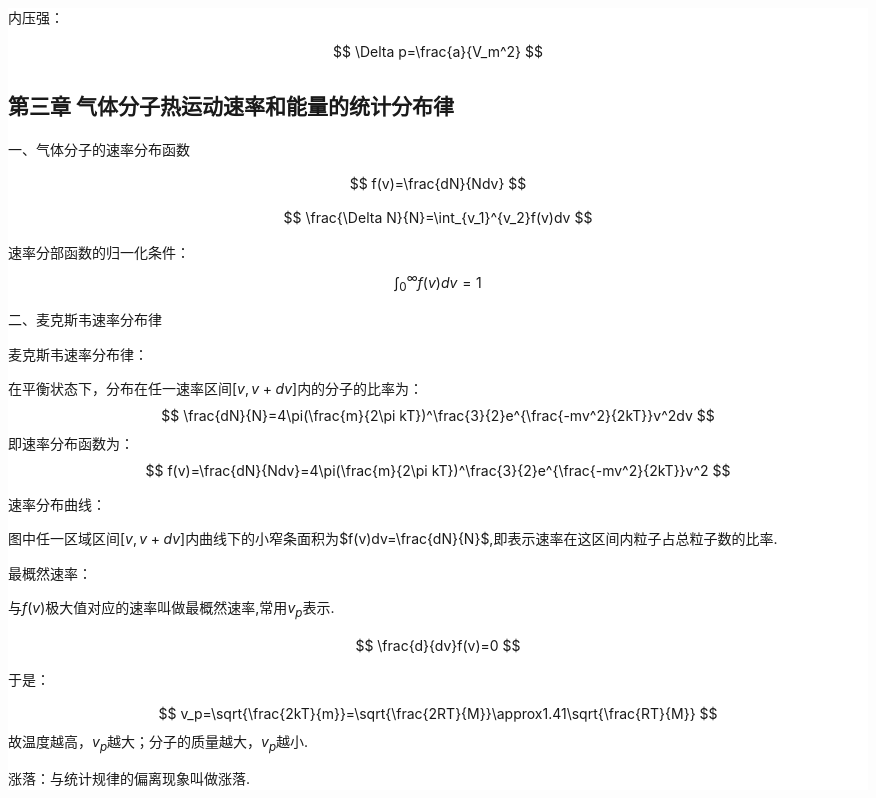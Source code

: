 

内压强：

$$
\Delta p=\frac{a}{V_m^2}
$$


## 第三章 气体分子热运动速率和能量的统计分布律

一、气体分子的速率分布函数

$$
f(v)=\frac{dN}{Ndv}
$$

$$
\frac{\Delta N}{N}=\int_{v_1}^{v_2}f(v)dv
$$

速率分部函数的归一化条件：
$$
\int_0^\infty f(v)dv=1
$$

二、麦克斯韦速率分布律

麦克斯韦速率分布律：

在平衡状态下，分布在任一速率区间$[v,v+dv]$内的分子的比率为：
$$
\frac{dN}{N}=4\pi(\frac{m}{2\pi kT})^\frac{3}{2}e^{\frac{-mv^2}{2kT}}v^2dv
$$
即速率分布函数为：
$$
f(v)=\frac{dN}{Ndv}=4\pi(\frac{m}{2\pi kT})^\frac{3}{2}e^{\frac{-mv^2}{2kT}}v^2
$$

速率分布曲线：

图中任一区域区间$[v,v+dv]$内曲线下的小窄条面积为$f(v)dv=\frac{dN}{N}$,即表示速率在这区间内粒子占总粒子数的比率.

最概然速率：

与$f(v)$极大值对应的速率叫做最概然速率,常用$v_p$表示.

$$
\frac{d}{dv}f(v)=0
$$

于是：

$$
v_p=\sqrt{\frac{2kT}{m}}=\sqrt{\frac{2RT}{M}}\approx1.41\sqrt{\frac{RT}{M}}
$$
故温度越高，$v_p$越大；分子的质量越大，$v_p$越小.

涨落：与统计规律的偏离现象叫做涨落.
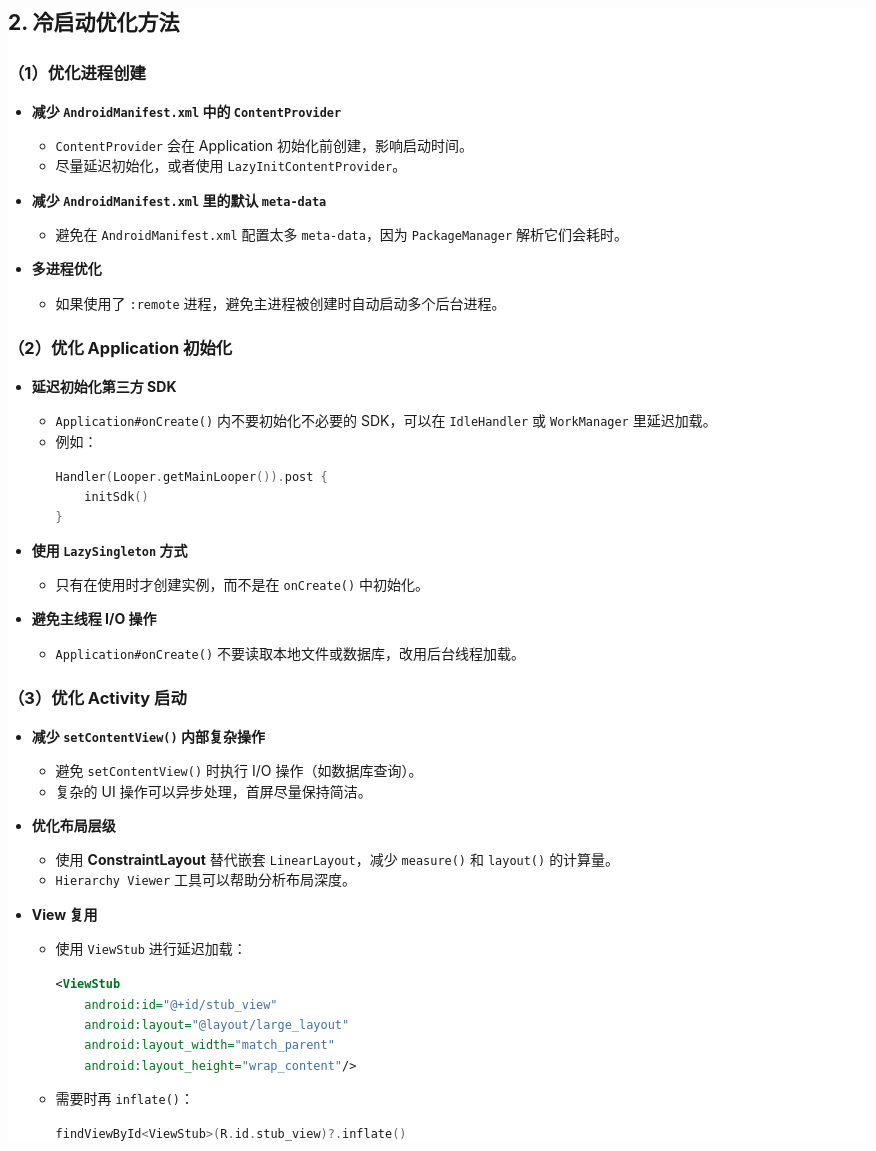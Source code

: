 ## **2. 冷启动优化方法**

### **（1）优化进程创建**
- **减少 `AndroidManifest.xml` 中的 `ContentProvider`**
  - `ContentProvider` 会在 Application 初始化前创建，影响启动时间。
  - 尽量延迟初始化，或者使用 `LazyInitContentProvider`。
  
- **减少 `AndroidManifest.xml` 里的默认 `meta-data`**
  - 避免在 `AndroidManifest.xml` 配置太多 `meta-data`，因为 `PackageManager` 解析它们会耗时。

- **多进程优化**
  - 如果使用了 `:remote` 进程，避免主进程被创建时自动启动多个后台进程。

### **（2）优化 Application 初始化**
- **延迟初始化第三方 SDK**
  - `Application#onCreate()` 内不要初始化不必要的 SDK，可以在 `IdleHandler` 或 `WorkManager` 里延迟加载。
  - 例如：
    ```kotlin
    Handler(Looper.getMainLooper()).post {
        initSdk()
    }
    ```

- **使用 `LazySingleton` 方式**
  - 只有在使用时才创建实例，而不是在 `onCreate()` 中初始化。

- **避免主线程 I/O 操作**
  - `Application#onCreate()` 不要读取本地文件或数据库，改用后台线程加载。

### **（3）优化 Activity 启动**
- **减少 `setContentView()` 内部复杂操作**
  - 避免 `setContentView()` 时执行 I/O 操作（如数据库查询）。
  - 复杂的 UI 操作可以异步处理，首屏尽量保持简洁。

- **优化布局层级**
  - 使用 **ConstraintLayout** 替代嵌套 `LinearLayout`，减少 `measure()` 和 `layout()` 的计算量。
  - `Hierarchy Viewer` 工具可以帮助分析布局深度。

- **View 复用**
  - 使用 `ViewStub` 进行延迟加载：
    ```xml
    <ViewStub
        android:id="@+id/stub_view"
        android:layout="@layout/large_layout"
        android:layout_width="match_parent"
        android:layout_height="wrap_content"/>
    ```
  - 需要时再 `inflate()`：
    ```kotlin
    findViewById<ViewStub>(R.id.stub_view)?.inflate()
    ```
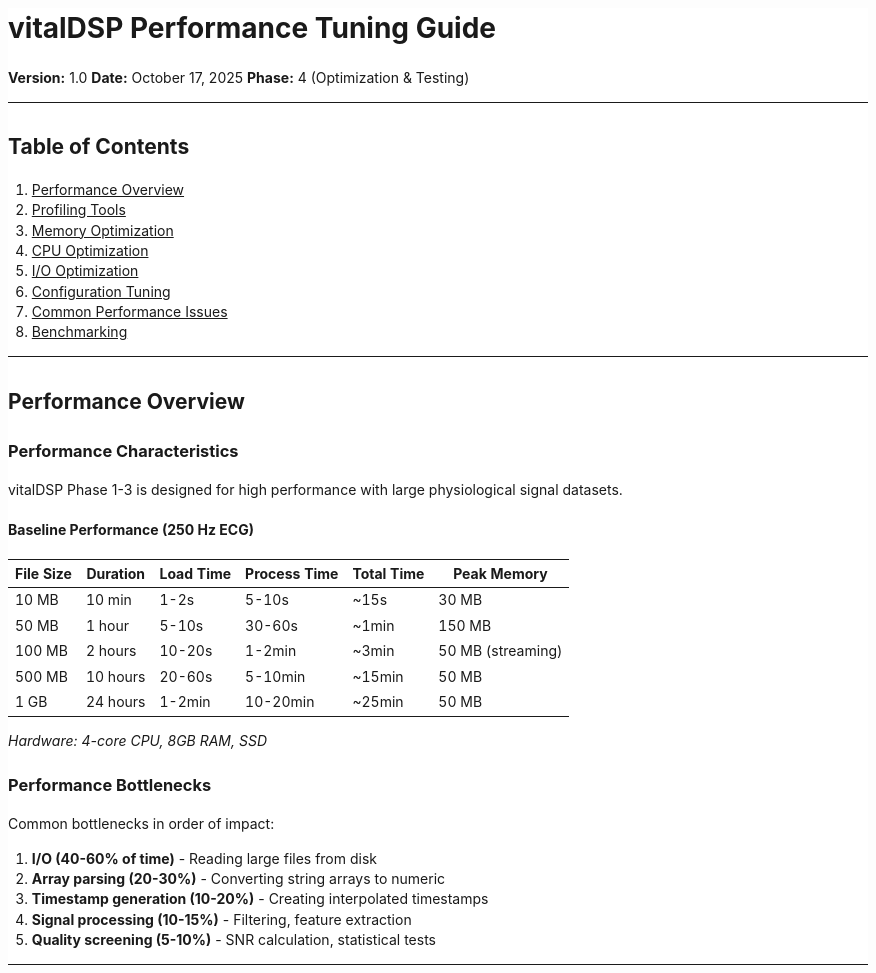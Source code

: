 # vitalDSP Performance Tuning Guide

**Version:** 1.0
**Date:** October 17, 2025
**Phase:** 4 (Optimization & Testing)

---

## Table of Contents

1. [Performance Overview](#performance-overview)
2. [Profiling Tools](#profiling-tools)
3. [Memory Optimization](#memory-optimization)
4. [CPU Optimization](#cpu-optimization)
5. [I/O Optimization](#io-optimization)
6. [Configuration Tuning](#configuration-tuning)
7. [Common Performance Issues](#common-performance-issues)
8. [Benchmarking](#benchmarking)

---

## Performance Overview

### Performance Characteristics

vitalDSP Phase 1-3 is designed for high performance with large physiological signal datasets.

#### Baseline Performance (250 Hz ECG)

| File Size | Duration | Load Time | Process Time | Total Time | Peak Memory |
|-----------|----------|-----------|--------------|------------|-------------|
| 10 MB | 10 min | 1-2s | 5-10s | ~15s | 30 MB |
| 50 MB | 1 hour | 5-10s | 30-60s | ~1min | 150 MB |
| 100 MB | 2 hours | 10-20s | 1-2min | ~3min | 50 MB (streaming) |
| 500 MB | 10 hours | 20-60s | 5-10min | ~15min | 50 MB |
| 1 GB | 24 hours | 1-2min | 10-20min | ~25min | 50 MB |

*Hardware: 4-core CPU, 8GB RAM, SSD*

### Performance Bottlenecks

Common bottlenecks in order of impact:

1. **I/O (40-60% of time)** - Reading large files from disk
2. **Array parsing (20-30%)** - Converting string arrays to numeric
3. **Timestamp generation (10-20%)** - Creating interpolated timestamps
4. **Signal processing (10-15%)** - Filtering, feature extraction
5. **Quality screening (5-10%)** - SNR calculation, statistical tests

---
··········
[Goal of the exercise]: Filter the records above down to the lines containing "Memory".

[Answer below]:
3. [Memory Optimization](#memory-optimization)
| File Size | Duration | Load Time | Process Time | Total Time | Peak Memory |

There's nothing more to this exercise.